EXTRACTED ENTRIES =
»»

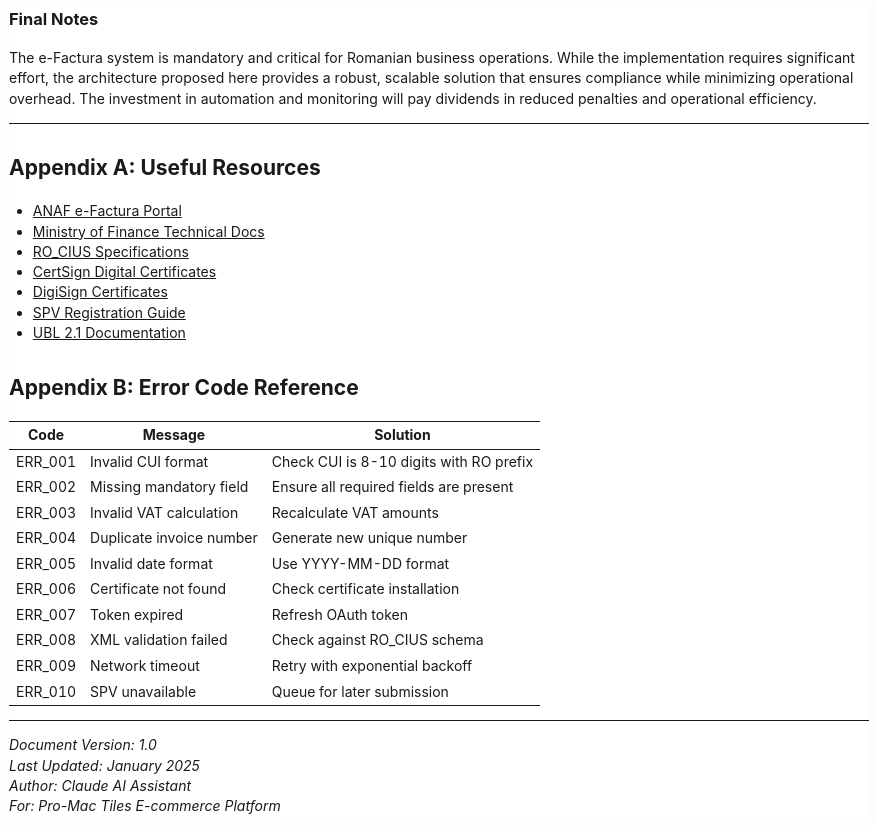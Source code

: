 ### Final Notes

The e-Factura system is mandatory and critical for Romanian business operations. While the implementation requires significant effort, the architecture proposed here provides a robust, scalable solution that ensures compliance while minimizing operational overhead. The investment in automation and monitoring will pay dividends in reduced penalties and operational efficiency.

---

## Appendix A: Useful Resources

- [ANAF e-Factura Portal](https://www.anaf.ro/anaf/internet/ANAF/servicii_online/efactura)
- [Ministry of Finance Technical Docs](https://mfinante.gov.ro/web/efactura/informatii-tehnice)
- [RO_CIUS Specifications](https://mfinante.gov.ro/static/10/Mfp/efactura/CIUS-RO_v1.0.9.pdf)
- [CertSign Digital Certificates](https://www.certsign.ro/en/semnatura-electronica-calificata-pentru-e-factura/)
- [DigiSign Certificates](https://digisign.ro/)
- [SPV Registration Guide](https://www.anaf.ro/anaf/internet/ANAF/servicii_online/inregistrare_spv)
- [UBL 2.1 Documentation](http://docs.oasis-open.org/ubl/UBL-2.1.html)

## Appendix B: Error Code Reference

| Code | Message | Solution |
|------|---------|----------|
| ERR_001 | Invalid CUI format | Check CUI is 8-10 digits with RO prefix |
| ERR_002 | Missing mandatory field | Ensure all required fields are present |
| ERR_003 | Invalid VAT calculation | Recalculate VAT amounts |
| ERR_004 | Duplicate invoice number | Generate new unique number |
| ERR_005 | Invalid date format | Use YYYY-MM-DD format |
| ERR_006 | Certificate not found | Check certificate installation |
| ERR_007 | Token expired | Refresh OAuth token |
| ERR_008 | XML validation failed | Check against RO_CIUS schema |
| ERR_009 | Network timeout | Retry with exponential backoff |
| ERR_010 | SPV unavailable | Queue for later submission |

---

*Document Version: 1.0*  
*Last Updated: January 2025*  
*Author: Claude AI Assistant*  
*For: Pro-Mac Tiles E-commerce Platform*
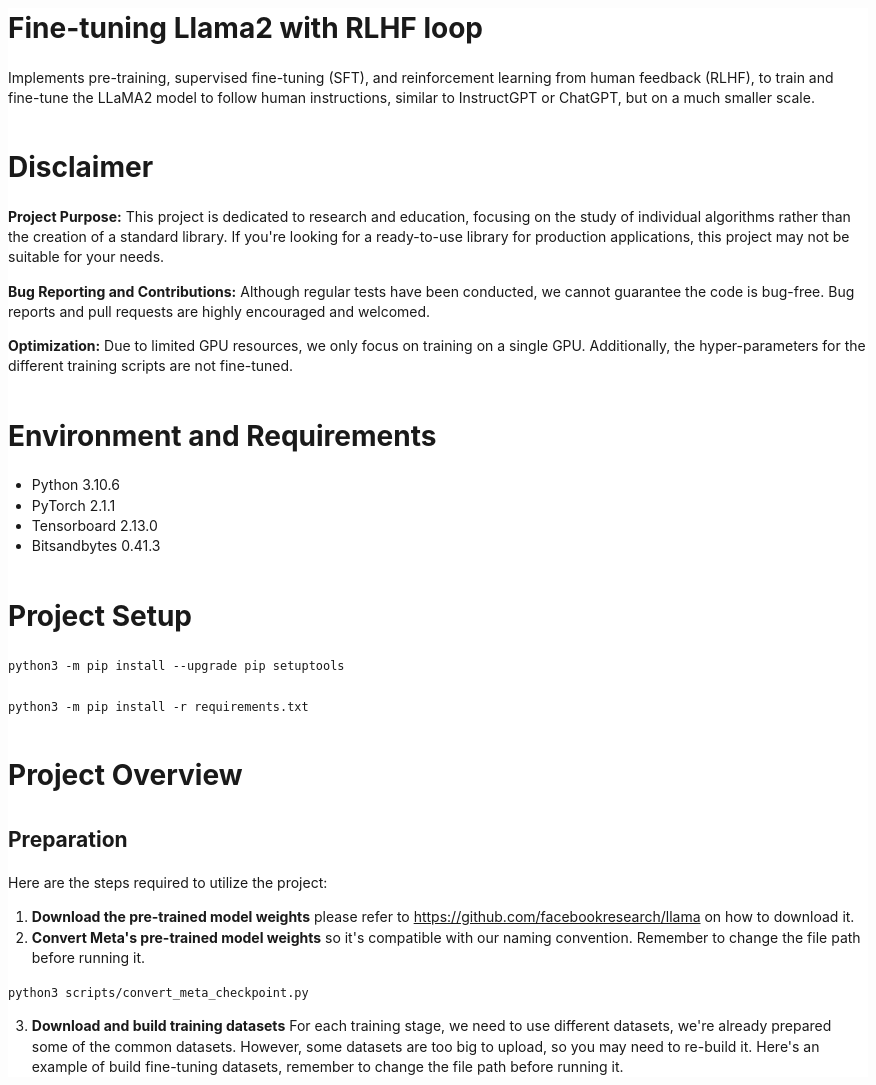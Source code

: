# Fine-tuning Llama2 with RLHF loop

Implements pre-training, supervised fine-tuning (SFT), and reinforcement learning from human feedback (RLHF), to train and fine-tune the LLaMA2 model to follow human instructions, similar to InstructGPT or ChatGPT, but on a much smaller scale.

# Disclaimer

**Project Purpose:** This project is dedicated to research and education, focusing on the study of individual algorithms rather than the creation of a standard library. If you're looking for a ready-to-use library for production applications, this project may not be suitable for your needs.

**Bug Reporting and Contributions:** Although regular tests have been conducted, we cannot guarantee the code is bug-free. Bug reports and pull requests are highly encouraged and welcomed.

**Optimization:** Due to limited GPU resources, we only focus on training on a single GPU. Additionally, the hyper-parameters for the different training scripts are not fine-tuned.

# Environment and Requirements

- Python 3.10.6
- PyTorch 2.1.1
- Tensorboard 2.13.0
- Bitsandbytes 0.41.3


# Project Setup

```
python3 -m pip install --upgrade pip setuptools

python3 -m pip install -r requirements.txt
```

# Project Overview

## Preparation

Here are the steps required to utilize the project:

1. **Download the pre-trained model weights** please refer to https://github.com/facebookresearch/llama on how to download it.
2. **Convert Meta's pre-trained model weights** so it's compatible with our naming convention. Remember to change the file path before running it.

```
python3 scripts/convert_meta_checkpoint.py
```

3. **Download and build training datasets** For each training stage, we need to use different datasets, we're already prepared some of the common datasets. However, some datasets are too big to upload, so you may need to re-build it. Here's an example of build fine-tuning datasets, remember to change the file path before running it.
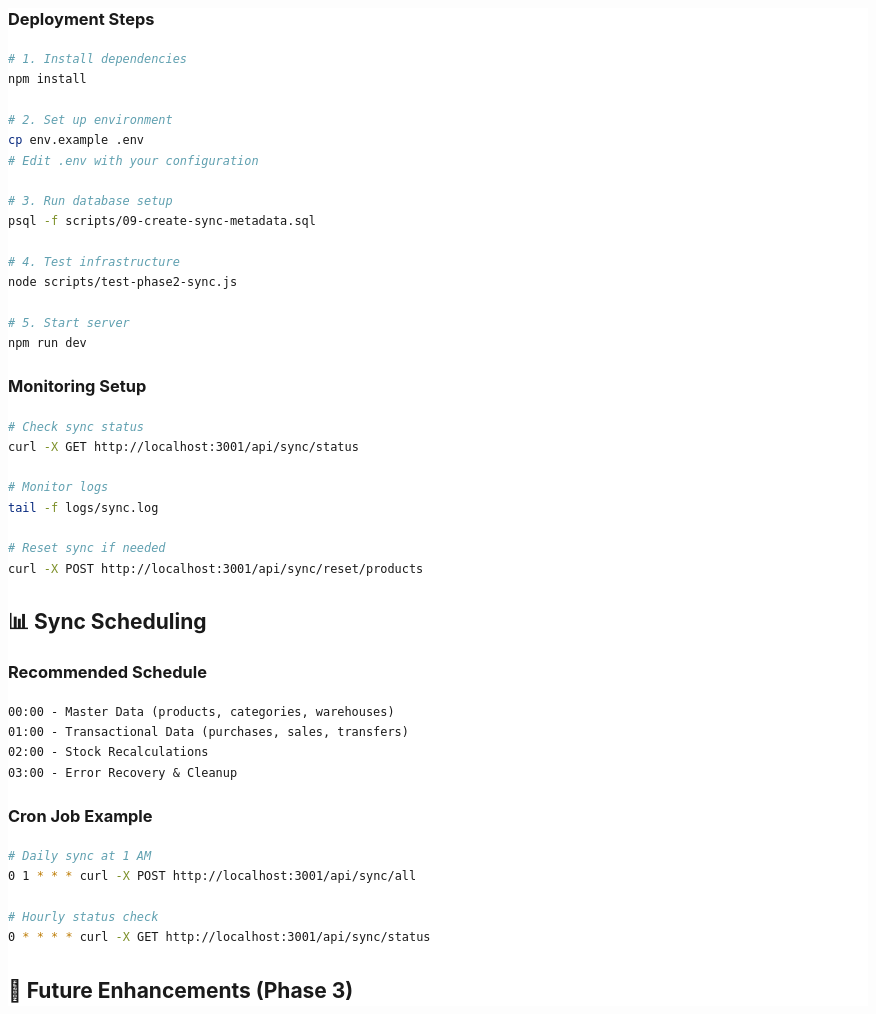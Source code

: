 ### Deployment Steps
```bash
# 1. Install dependencies
npm install

# 2. Set up environment
cp env.example .env
# Edit .env with your configuration

# 3. Run database setup
psql -f scripts/09-create-sync-metadata.sql

# 4. Test infrastructure
node scripts/test-phase2-sync.js

# 5. Start server
npm run dev
```

### Monitoring Setup
```bash
# Check sync status
curl -X GET http://localhost:3001/api/sync/status

# Monitor logs
tail -f logs/sync.log

# Reset sync if needed
curl -X POST http://localhost:3001/api/sync/reset/products
```

## 📊 Sync Scheduling

### Recommended Schedule
```
00:00 - Master Data (products, categories, warehouses)
01:00 - Transactional Data (purchases, sales, transfers)
02:00 - Stock Recalculations
03:00 - Error Recovery & Cleanup
```

### Cron Job Example
```bash
# Daily sync at 1 AM
0 1 * * * curl -X POST http://localhost:3001/api/sync/all

# Hourly status check
0 * * * * curl -X GET http://localhost:3001/api/sync/status
```

## 🔮 Future Enhancements (Phase 3)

««

Each record must be quoted in full and exactly. Do not include the pictures.

Source code

: ### Final Notes

The e-Factura system is mandatory and critical for Romanian business operations. While the implementation requires significant effort, the architecture proposed here provides a robust, scalable solution that ensures compliance while minimizing operational overhead. The investment in automation and monitoring will pay dividends in reduced penalties and operational efficiency.

---

## Appendix A: Useful Resources

- [ANAF e-Factura Portal](https://www.anaf.ro/anaf/internet/ANAF/servicii_online/efactura)
- [Ministry of Finance Technical Docs](https://mfinante.gov.ro/web/efactura/informatii-tehnice)
- [RO_CIUS Specifications](https://mfinante.gov.ro/static/10/Mfp/efactura/CIUS-RO_v1.0.9.pdf)
- [CertSign Digital Certificates](https://www.certsign.ro/en/semnatura-electronica-calificata-pentru-e-factura/)
- [DigiSign Certificates](https://digisign.ro/)
- [SPV Registration Guide](https://www.anaf.ro/anaf/internet/ANAF/servicii_online/inregistrare_spv)
- [UBL 2.1 Documentation](http://docs.oasis-open.org/ubl/UBL-2.1.html)

## Appendix B: Error Code Reference

| Code | Message | Solution |
|------|---------|----------|
| ERR_001 | Invalid CUI format | Check CUI is 8-10 digits with RO prefix |
| ERR_002 | Missing mandatory field | Ensure all required fields are present |
| ERR_003 | Invalid VAT calculation | Recalculate VAT amounts |
| ERR_004 | Duplicate invoice number | Generate new unique number |
| ERR_005 | Invalid date format | Use YYYY-MM-DD format |
| ERR_006 | Certificate not found | Check certificate installation |
| ERR_007 | Token expired | Refresh OAuth token |
| ERR_008 | XML validation failed | Check against RO_CIUS schema |
| ERR_009 | Network timeout | Retry with exponential backoff |
| ERR_010 | SPV unavailable | Queue for later submission |

---

*Document Version: 1.0*  
*Last Updated: January 2025*  
*Author: Claude AI Assistant*  
*For: Pro-Mac Tiles E-commerce Platform*
Source code

:# Fine-tuning Llama2 with RLHF loop

Implements pre-training, supervised fine-tuning (SFT), and reinforcement learning from human feedback (RLHF), to train and fine-tune the LLaMA2 model to follow human instructions, similar to InstructGPT or ChatGPT, but on a much smaller scale.

# Disclaimer

**Project Purpose:** This project is dedicated to research and education, focusing on the study of individual algorithms rather than the creation of a standard library. If you're looking for a ready-to-use library for production applications, this project may not be suitable for your needs.

**Bug Reporting and Contributions:** Although regular tests have been conducted, we cannot guarantee the code is bug-free. Bug reports and pull requests are highly encouraged and welcomed.

**Optimization:** Due to limited GPU resources, we only focus on training on a single GPU. Additionally, the hyper-parameters for the different training scripts are not fine-tuned.

# Environment and Requirements

- Python 3.10.6
- PyTorch 2.1.1
- Tensorboard 2.13.0
- Bitsandbytes 0.41.3


# Project Setup

```
python3 -m pip install --upgrade pip setuptools

python3 -m pip install -r requirements.txt
```

# Project Overview

## Preparation

Here are the steps required to utilize the project:

1. **Download the pre-trained model weights** please refer to https://github.com/facebookresearch/llama on how to download it.
2. **Convert Meta's pre-trained model weights** so it's compatible with our naming convention. Remember to change the file path before running it.

```
python3 scripts/convert_meta_checkpoint.py
```

3. **Download and build training datasets** For each training stage, we need to use different datasets, we're already prepared some of the common datasets. However, some datasets are too big to upload, so you may need to re-build it. Here's an example of build fine-tuning datasets, remember to change the file path before running it.
Source code

: ### Deployment Steps
```bash
# 1. Install dependencies
npm install

# 2. Set up environment
cp env.example .env
# Edit .env with your configuration

# 3. Run database setup
psql -f scripts/09-create-sync-metadata.sql

# 4. Test infrastructure
node scripts/test-phase2-sync.js

# 5. Start server
npm run dev
```

### Monitoring Setup
```bash
# Check sync status
curl -X GET http://localhost:3001/api/sync/status

# Monitor logs
tail -f logs/sync.log

# Reset sync if needed
curl -X POST http://localhost:3001/api/sync/reset/products
```

## 📊 Sync Scheduling

### Recommended Schedule
```
00:00 - Master Data (products, categories, warehouses)
01:00 - Transactional Data (purchases, sales, transfers)
02:00 - Stock Recalculations
03:00 - Error Recovery & Cleanup
```

### Cron Job Example
```bash
# Daily sync at 1 AM
0 1 * * * curl -X POST http://localhost:3001/api/sync/all

# Hourly status check
0 * * * * curl -X GET http://localhost:3001/api/sync/status
```

## 🔮 Future Enhancements (Phase 3)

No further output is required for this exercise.